4.7. Intracellular Ca²⁺ Measurements

Intracellular Ca²⁺ measurements were performed as previously described [58]. A Photon Technology International (PTI) imaging system was used to measure intracellular Ca²⁺ homeostasis. Myotubes imaged were loaded with 2 μM Fura-2 AM (Thermo Fisher Scientific) for 30 min at 37 °C, followed by RT de-esterification for 15 min. Only cells that had an initial ratio below 1.0, indicating healthy and not Ca²⁺-overloaded myotubes, were selected for application of 20 mM caffeine (Thermo Fisher Scientific) with a perfusion system (Bioscience Tools, San Diego, CA, USA). Ratiometric analysis (350/375 nm excitation ratio; 510 nm emission) was performed using software PTI EasyRatioPro 2 (HORIBA, Edison, NJ, USA). These experiments were repeated 5 times and at least 6 myotubes were tested on each experiment.

4.8. Statistical Analysis

Three to five independent replicates were performed for each experiment, except for the customized gene array study.
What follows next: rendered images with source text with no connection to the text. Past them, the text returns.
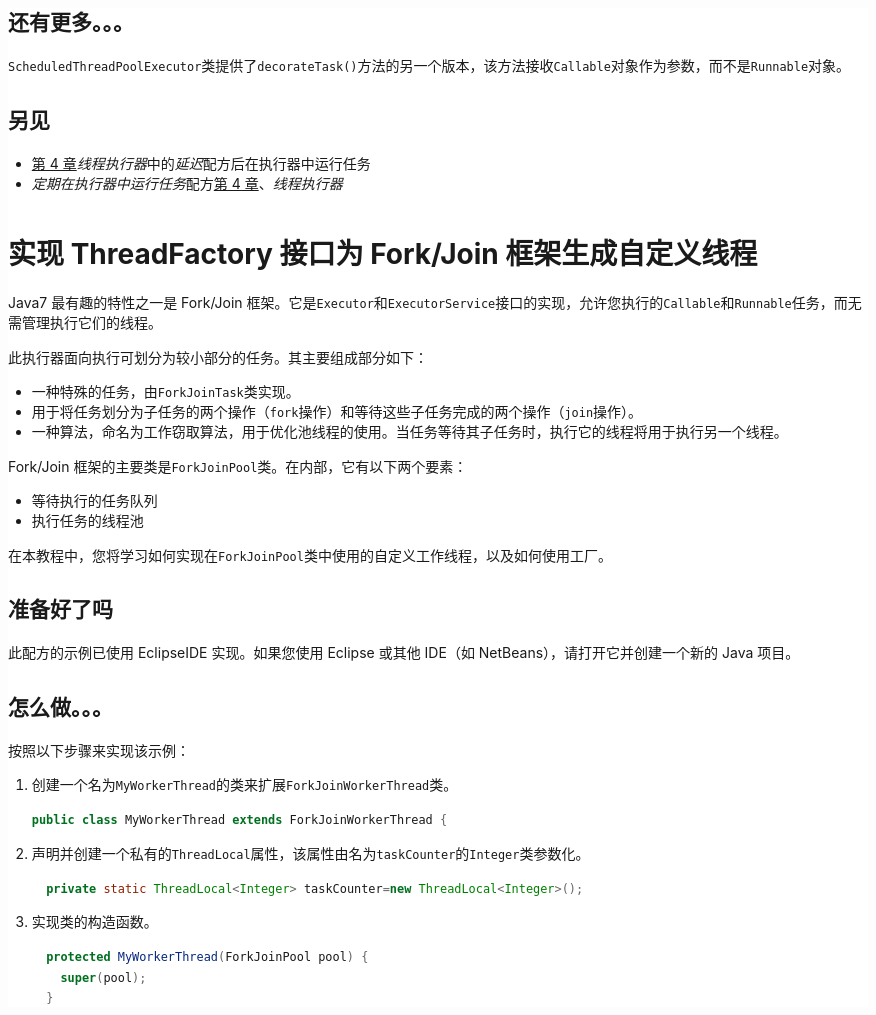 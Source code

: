 ## 还有更多。。。

`ScheduledThreadPoolExecutor`类提供了`decorateTask()`方法的另一个版本，该方法接收`Callable`对象作为参数，而不是`Runnable`对象。

## 另见

*   [第 4 章](4.html "Chapter 4. Thread Executors")*线程执行器*中的*延迟*配方后在执行器中运行任务
*   *定期在执行器中运行任务*配方[第 4 章](4.html "Chapter 4. Thread Executors")、*线程执行器*

# 实现 ThreadFactory 接口为 Fork/Join 框架生成自定义线程

Java7 最有趣的特性之一是 Fork/Join 框架。它是`Executor`和`ExecutorService`接口的实现，允许您执行的`Callable`和`Runnable`任务，而无需管理执行它们的线程。

此执行器面向执行可划分为较小部分的任务。其主要组成部分如下：

*   一种特殊的任务，由`ForkJoinTask`类实现。
*   用于将任务划分为子任务的两个操作（`fork`操作）和等待这些子任务完成的两个操作（`join`操作）。
*   一种算法，命名为工作窃取算法，用于优化池线程的使用。当任务等待其子任务时，执行它的线程将用于执行另一个线程。

Fork/Join 框架的主要类是`ForkJoinPool`类。在内部，它有以下两个要素：

*   等待执行的任务队列
*   执行任务的线程池

在本教程中，您将学习如何实现在`ForkJoinPool`类中使用的自定义工作线程，以及如何使用工厂。

## 准备好了吗

此配方的示例已使用 EclipseIDE 实现。如果您使用 Eclipse 或其他 IDE（如 NetBeans），请打开它并创建一个新的 Java 项目。

## 怎么做。。。

按照以下步骤来实现该示例：

1.  创建一个名为`MyWorkerThread`的类来扩展`ForkJoinWorkerThread`类。

    ```java
    public class MyWorkerThread extends ForkJoinWorkerThread {
    ```

2.  声明并创建一个私有的`ThreadLocal`属性，该属性由名为`taskCounter`的`Integer`类参数化。

    ```java
      private static ThreadLocal<Integer> taskCounter=new ThreadLocal<Integer>();
    ```

3.  实现类的构造函数。

    ```java
      protected MyWorkerThread(ForkJoinPool pool) {
        super(pool);
      }
    ```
One-way ANOVA with post hoc Tukey’s test was performed for data analysis. Results were expressed as mean ± SD. Differences were considered significant at p < 0.05.

5. Conclusions

In conclusion, by using lipidomic analysis, our data have provided new insights regarding the functions of COXs in skeletal muscle. COX-1 may play a major role in the step from myoblast to fusion in myogenic differentiation. Its effect could also be related with the alteration in AA/LOX pathway. Further studies on the lipid mediators from AA/COX pathway, and the interactions between COXs and LOXs will advance the knowledge of COX and related lipid signaling in skeletal muscle and other tissues, which could benefit the development of new treatments for inflammation related diseases in skeletal muscle and other tissues.